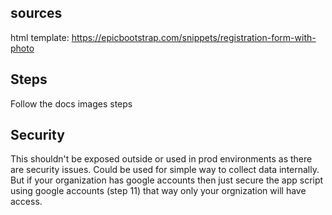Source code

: sources
--------
html template: https://epicbootstrap.com/snippets/registration-form-with-photo

Steps
-------
Follow the docs images steps

Security
---------
This shouldn't be exposed outside or used in prod environments as there are security issues. Could be used for simple way to collect data internally. But if your organization has google accounts then just secure the app script using google accounts (step 11) that way only your orgnization will have access. 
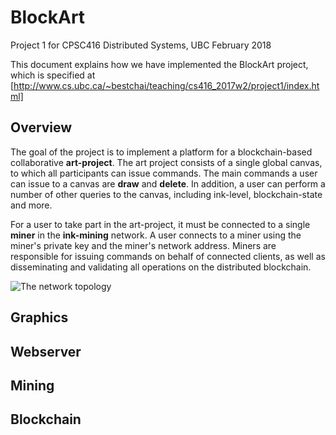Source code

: # BlockArt
Project 1 for CPSC416 Distributed Systems, UBC February 2018

This document explains how we have implemented the BlockArt project, which is specified at [http://www.cs.ubc.ca/~bestchai/teaching/cs416_2017w2/project1/index.html]

## Overview

The goal of the project is to implement a platform for a blockchain-based collaborative __art-project__.
The art project consists of a single global canvas, to which all participants can issue commands.
The main commands a user can issue to a canvas are __draw__ and __delete__. In addition, a user 
can perform a number of other queries to the canvas, including ink-level, blockchain-state and more. 

For a user to take part in the art-project, it must be connected to a single __miner__ in the 
__ink-mining__ network. A user connects to a miner using the miner's private key and the miner's network address. 
Miners are responsible for issuing commands on behalf of connected clients, as well as disseminating and validating
all operations on the distributed blockchain. 

![The network topology](img/Network.png])

## Graphics


## Webserver


## Mining



## Blockchain
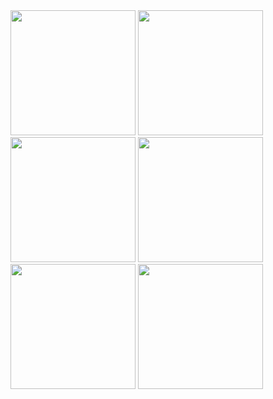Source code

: <img src="https://github.com/user-attachments/assets/19731830-a7dd-4aaa-b631-4748692ea523" width="200">

<img src="https://github.com/user-attachments/assets/4409c156-a6c7-4147-9b1c-b28cb8a4fd0e" width="200">
<img src="https://github.com/user-attachments/assets/a9a3d648-d503-49fa-b1eb-6087dd81dd1d" width="200">
<img src="https://github.com/user-attachments/assets/31e6670d-57c9-428b-a8d6-413e8966edea" width="200">
<img src="https://github.com/user-attachments/assets/6b5c379e-7aee-4168-99ae-51e9323c8426" width="200">
<img src="https://github.com/user-attachments/assets/1b1d7436-e79d-48f6-8fa5-c293c3fd98be" width="200">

○ ○ ○ ○

WHAT YOU SHOULD DO: Your answer should be the lines from the opening of the records through the line with "Project 1 for", both ends retyped exactly and pictures left out.

TASK OUTPUT:
Source code

: sources
--------
html template: https://epicbootstrap.com/snippets/registration-form-with-photo

Steps
-------
Follow the docs images steps

Security
---------
This shouldn't be exposed outside or used in prod environments as there are security issues. Could be used for simple way to collect data internally. But if your organization has google accounts then just secure the app script using google accounts (step 11) that way only your orgnization will have access. 
Source code

: # BlockArt
Project 1 for CPSC416 Distributed Systems, UBC February 2018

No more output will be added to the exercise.